(Source texts of formatted documents)
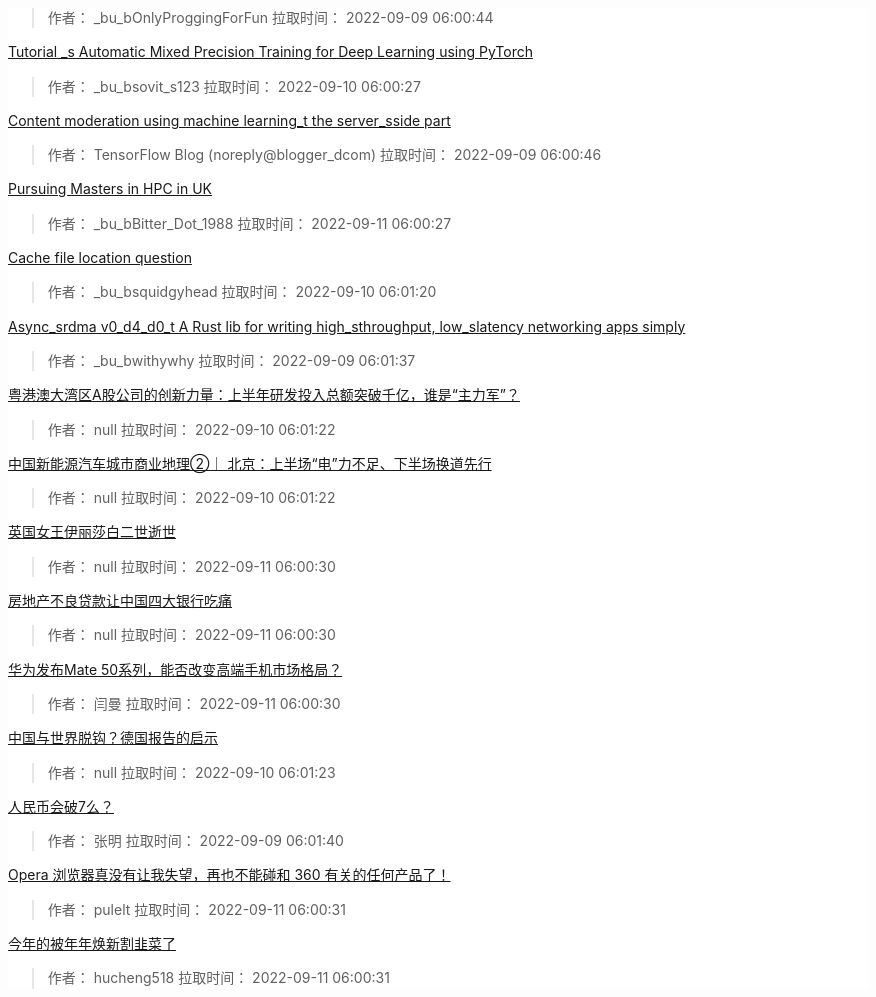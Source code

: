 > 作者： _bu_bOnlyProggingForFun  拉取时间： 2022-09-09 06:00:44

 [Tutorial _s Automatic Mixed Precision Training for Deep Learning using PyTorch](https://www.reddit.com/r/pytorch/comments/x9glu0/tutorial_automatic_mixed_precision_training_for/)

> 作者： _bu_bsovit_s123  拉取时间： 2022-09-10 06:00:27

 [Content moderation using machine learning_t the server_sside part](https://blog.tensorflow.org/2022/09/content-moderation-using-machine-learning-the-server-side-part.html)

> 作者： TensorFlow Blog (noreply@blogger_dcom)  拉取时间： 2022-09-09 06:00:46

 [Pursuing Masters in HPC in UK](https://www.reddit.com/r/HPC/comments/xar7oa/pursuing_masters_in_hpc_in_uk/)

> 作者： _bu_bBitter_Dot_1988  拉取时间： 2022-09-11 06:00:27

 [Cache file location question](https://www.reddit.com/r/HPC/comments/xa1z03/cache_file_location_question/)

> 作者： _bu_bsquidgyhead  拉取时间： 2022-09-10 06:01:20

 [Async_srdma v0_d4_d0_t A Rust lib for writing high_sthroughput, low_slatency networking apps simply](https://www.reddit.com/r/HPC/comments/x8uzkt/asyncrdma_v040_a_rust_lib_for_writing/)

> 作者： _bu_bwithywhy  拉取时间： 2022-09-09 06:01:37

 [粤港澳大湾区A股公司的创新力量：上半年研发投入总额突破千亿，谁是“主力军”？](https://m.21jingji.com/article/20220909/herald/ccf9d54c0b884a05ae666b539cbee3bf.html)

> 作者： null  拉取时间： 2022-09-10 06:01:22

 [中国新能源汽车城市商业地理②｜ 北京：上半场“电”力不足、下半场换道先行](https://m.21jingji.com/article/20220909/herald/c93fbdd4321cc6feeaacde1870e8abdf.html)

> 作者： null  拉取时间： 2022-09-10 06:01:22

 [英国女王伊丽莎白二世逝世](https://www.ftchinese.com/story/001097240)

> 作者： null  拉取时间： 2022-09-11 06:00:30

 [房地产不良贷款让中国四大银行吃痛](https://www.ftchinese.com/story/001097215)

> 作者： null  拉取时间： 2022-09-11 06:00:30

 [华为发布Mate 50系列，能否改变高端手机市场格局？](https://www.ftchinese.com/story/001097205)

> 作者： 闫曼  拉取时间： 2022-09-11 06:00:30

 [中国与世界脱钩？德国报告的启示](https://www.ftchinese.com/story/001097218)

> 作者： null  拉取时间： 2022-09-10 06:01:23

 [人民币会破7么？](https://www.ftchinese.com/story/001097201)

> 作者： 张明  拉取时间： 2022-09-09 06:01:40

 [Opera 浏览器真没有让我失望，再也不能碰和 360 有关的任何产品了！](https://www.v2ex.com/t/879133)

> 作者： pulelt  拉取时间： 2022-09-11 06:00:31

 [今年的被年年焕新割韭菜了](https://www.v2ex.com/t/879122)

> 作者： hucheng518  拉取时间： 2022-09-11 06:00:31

Exercise instructions -> Every line above should be retyped exactly; the pictures do not belong in the copy.

Task result ->
Source code

: > 作者： _bu_bOnlyProggingForFun  拉取时间： 2022-09-09 06:00:44

 [Tutorial _s Automatic Mixed Precision Training for Deep Learning using PyTorch](https://www.reddit.com/r/pytorch/comments/x9glu0/tutorial_automatic_mixed_precision_training_for/)

> 作者： _bu_bsovit_s123  拉取时间： 2022-09-10 06:00:27

 [Content moderation using machine learning_t the server_sside part](https://blog.tensorflow.org/2022/09/content-moderation-using-machine-learning-the-server-side-part.html)

> 作者： TensorFlow Blog (noreply@blogger_dcom)  拉取时间： 2022-09-09 06:00:46

 [Pursuing Masters in HPC in UK](https://www.reddit.com/r/HPC/comments/xar7oa/pursuing_masters_in_hpc_in_uk/)

> 作者： _bu_bBitter_Dot_1988  拉取时间： 2022-09-11 06:00:27

 [Cache file location question](https://www.reddit.com/r/HPC/comments/xa1z03/cache_file_location_question/)

> 作者： _bu_bsquidgyhead  拉取时间： 2022-09-10 06:01:20

 [Async_srdma v0_d4_d0_t A Rust lib for writing high_sthroughput, low_slatency networking apps simply](https://www.reddit.com/r/HPC/comments/x8uzkt/asyncrdma_v040_a_rust_lib_for_writing/)

> 作者： _bu_bwithywhy  拉取时间： 2022-09-09 06:01:37

 [粤港澳大湾区A股公司的创新力量：上半年研发投入总额突破千亿，谁是“主力军”？](https://m.21jingji.com/article/20220909/herald/ccf9d54c0b884a05ae666b539cbee3bf.html)

> 作者： null  拉取时间： 2022-09-10 06:01:22

 [中国新能源汽车城市商业地理②｜ 北京：上半场“电”力不足、下半场换道先行](https://m.21jingji.com/article/20220909/herald/c93fbdd4321cc6feeaacde1870e8abdf.html)

> 作者： null  拉取时间： 2022-09-10 06:01:22

 [英国女王伊丽莎白二世逝世](https://www.ftchinese.com/story/001097240)

> 作者： null  拉取时间： 2022-09-11 06:00:30

 [房地产不良贷款让中国四大银行吃痛](https://www.ftchinese.com/story/001097215)

> 作者： null  拉取时间： 2022-09-11 06:00:30

 [华为发布Mate 50系列，能否改变高端手机市场格局？](https://www.ftchinese.com/story/001097205)

> 作者： 闫曼  拉取时间： 2022-09-11 06:00:30

 [中国与世界脱钩？德国报告的启示](https://www.ftchinese.com/story/001097218)

> 作者： null  拉取时间： 2022-09-10 06:01:23

 [人民币会破7么？](https://www.ftchinese.com/story/001097201)

> 作者： 张明  拉取时间： 2022-09-09 06:01:40

 [Opera 浏览器真没有让我失望，再也不能碰和 360 有关的任何产品了！](https://www.v2ex.com/t/879133)

> 作者： pulelt  拉取时间： 2022-09-11 06:00:31

 [今年的被年年焕新割韭菜了](https://www.v2ex.com/t/879122)

> 作者： hucheng518  拉取时间： 2022-09-11 06:00:31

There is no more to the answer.